- **THE PROBLEM**:
Exact reproduction required: print each line of the material below.

- **TASK INPUTS**:
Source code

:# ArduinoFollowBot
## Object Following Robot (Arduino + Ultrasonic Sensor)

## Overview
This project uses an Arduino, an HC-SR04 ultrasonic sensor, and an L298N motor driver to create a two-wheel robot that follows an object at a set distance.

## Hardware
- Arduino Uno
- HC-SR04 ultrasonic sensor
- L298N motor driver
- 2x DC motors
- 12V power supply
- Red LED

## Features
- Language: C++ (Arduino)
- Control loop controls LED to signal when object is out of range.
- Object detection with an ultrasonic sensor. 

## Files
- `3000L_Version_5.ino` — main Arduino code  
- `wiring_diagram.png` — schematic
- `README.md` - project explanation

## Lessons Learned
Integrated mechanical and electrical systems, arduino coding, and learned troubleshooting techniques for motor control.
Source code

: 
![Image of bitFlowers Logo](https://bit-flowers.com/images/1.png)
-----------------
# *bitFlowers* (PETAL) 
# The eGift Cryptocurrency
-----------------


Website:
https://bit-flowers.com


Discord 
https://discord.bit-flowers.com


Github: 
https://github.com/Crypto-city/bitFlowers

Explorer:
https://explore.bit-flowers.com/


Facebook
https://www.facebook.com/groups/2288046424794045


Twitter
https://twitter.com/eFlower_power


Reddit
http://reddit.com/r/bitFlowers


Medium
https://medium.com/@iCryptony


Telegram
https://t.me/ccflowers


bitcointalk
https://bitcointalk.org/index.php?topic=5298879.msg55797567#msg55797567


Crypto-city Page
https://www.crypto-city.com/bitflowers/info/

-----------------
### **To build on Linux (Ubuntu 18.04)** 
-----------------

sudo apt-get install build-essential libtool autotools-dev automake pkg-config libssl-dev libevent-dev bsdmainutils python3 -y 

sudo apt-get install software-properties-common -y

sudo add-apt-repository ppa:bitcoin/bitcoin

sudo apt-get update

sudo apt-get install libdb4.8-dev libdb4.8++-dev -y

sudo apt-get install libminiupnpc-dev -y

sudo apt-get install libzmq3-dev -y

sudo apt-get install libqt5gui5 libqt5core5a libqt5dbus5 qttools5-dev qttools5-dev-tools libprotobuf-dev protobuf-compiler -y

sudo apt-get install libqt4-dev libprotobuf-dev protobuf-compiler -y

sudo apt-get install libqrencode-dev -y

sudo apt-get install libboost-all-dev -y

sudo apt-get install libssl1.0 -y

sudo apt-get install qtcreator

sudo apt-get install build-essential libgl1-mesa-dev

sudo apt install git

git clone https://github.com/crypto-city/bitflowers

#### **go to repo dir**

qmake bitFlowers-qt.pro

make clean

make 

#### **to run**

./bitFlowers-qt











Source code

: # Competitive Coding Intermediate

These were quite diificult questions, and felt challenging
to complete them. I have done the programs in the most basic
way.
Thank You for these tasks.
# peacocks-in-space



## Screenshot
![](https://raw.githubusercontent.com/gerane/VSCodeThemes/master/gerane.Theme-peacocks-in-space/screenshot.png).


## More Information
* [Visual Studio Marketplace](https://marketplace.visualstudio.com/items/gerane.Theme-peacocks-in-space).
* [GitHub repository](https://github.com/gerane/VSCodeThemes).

- **WRITTEN SOLUTION**:
Source code

:# ArduinoFollowBot
## Object Following Robot (Arduino + Ultrasonic Sensor)

## Overview
This project uses an Arduino, an HC-SR04 ultrasonic sensor, and an L298N motor driver to create a two-wheel robot that follows an object at a set distance.

## Hardware
- Arduino Uno
- HC-SR04 ultrasonic sensor
- L298N motor driver
- 2x DC motors
- 12V power supply
- Red LED

## Features
- Language: C++ (Arduino)
- Control loop controls LED to signal when object is out of range.
- Object detection with an ultrasonic sensor. 

## Files
- `3000L_Version_5.ino` — main Arduino code  
- `wiring_diagram.png` — schematic
- `README.md` - project explanation

## Lessons Learned
Integrated mechanical and electrical systems, arduino coding, and learned troubleshooting techniques for motor control.
Source code

: 
![Image of bitFlowers Logo](https://bit-flowers.com/images/1.png)
-----------------
# *bitFlowers* (PETAL) 
# The eGift Cryptocurrency
-----------------


Website:
https://bit-flowers.com


Discord 
https://discord.bit-flowers.com


Github: 
https://github.com/Crypto-city/bitFlowers

Explorer:
https://explore.bit-flowers.com/


Facebook
https://www.facebook.com/groups/2288046424794045


Twitter
https://twitter.com/eFlower_power


Reddit
http://reddit.com/r/bitFlowers


Medium
https://medium.com/@iCryptony


Telegram
https://t.me/ccflowers


bitcointalk
https://bitcointalk.org/index.php?topic=5298879.msg55797567#msg55797567


Crypto-city Page
https://www.crypto-city.com/bitflowers/info/

-----------------
### **To build on Linux (Ubuntu 18.04)** 
-----------------

sudo apt-get install build-essential libtool autotools-dev automake pkg-config libssl-dev libevent-dev bsdmainutils python3 -y 

sudo apt-get install software-properties-common -y

sudo add-apt-repository ppa:bitcoin/bitcoin

sudo apt-get update

sudo apt-get install libdb4.8-dev libdb4.8++-dev -y

sudo apt-get install libminiupnpc-dev -y

sudo apt-get install libzmq3-dev -y

sudo apt-get install libqt5gui5 libqt5core5a libqt5dbus5 qttools5-dev qttools5-dev-tools libprotobuf-dev protobuf-compiler -y

sudo apt-get install libqt4-dev libprotobuf-dev protobuf-compiler -y

sudo apt-get install libqrencode-dev -y

sudo apt-get install libboost-all-dev -y

sudo apt-get install libssl1.0 -y

sudo apt-get install qtcreator

sudo apt-get install build-essential libgl1-mesa-dev

sudo apt install git

git clone https://github.com/crypto-city/bitflowers

#### **go to repo dir**

qmake bitFlowers-qt.pro

make clean

make 

#### **to run**

./bitFlowers-qt











Source code

: # Competitive Coding Intermediate

These were quite diificult questions, and felt challenging
to complete them. I have done the programs in the most basic
way.
Thank You for these tasks.
# peacocks-in-space



## Screenshot
![](https://raw.githubusercontent.com/gerane/VSCodeThemes/master/gerane.Theme-peacocks-in-space/screenshot.png).


## More Information
* [Visual Studio Marketplace](https://marketplace.visualstudio.com/items/gerane.Theme-peacocks-in-space).
* [GitHub repository](https://github.com/gerane/VSCodeThemes).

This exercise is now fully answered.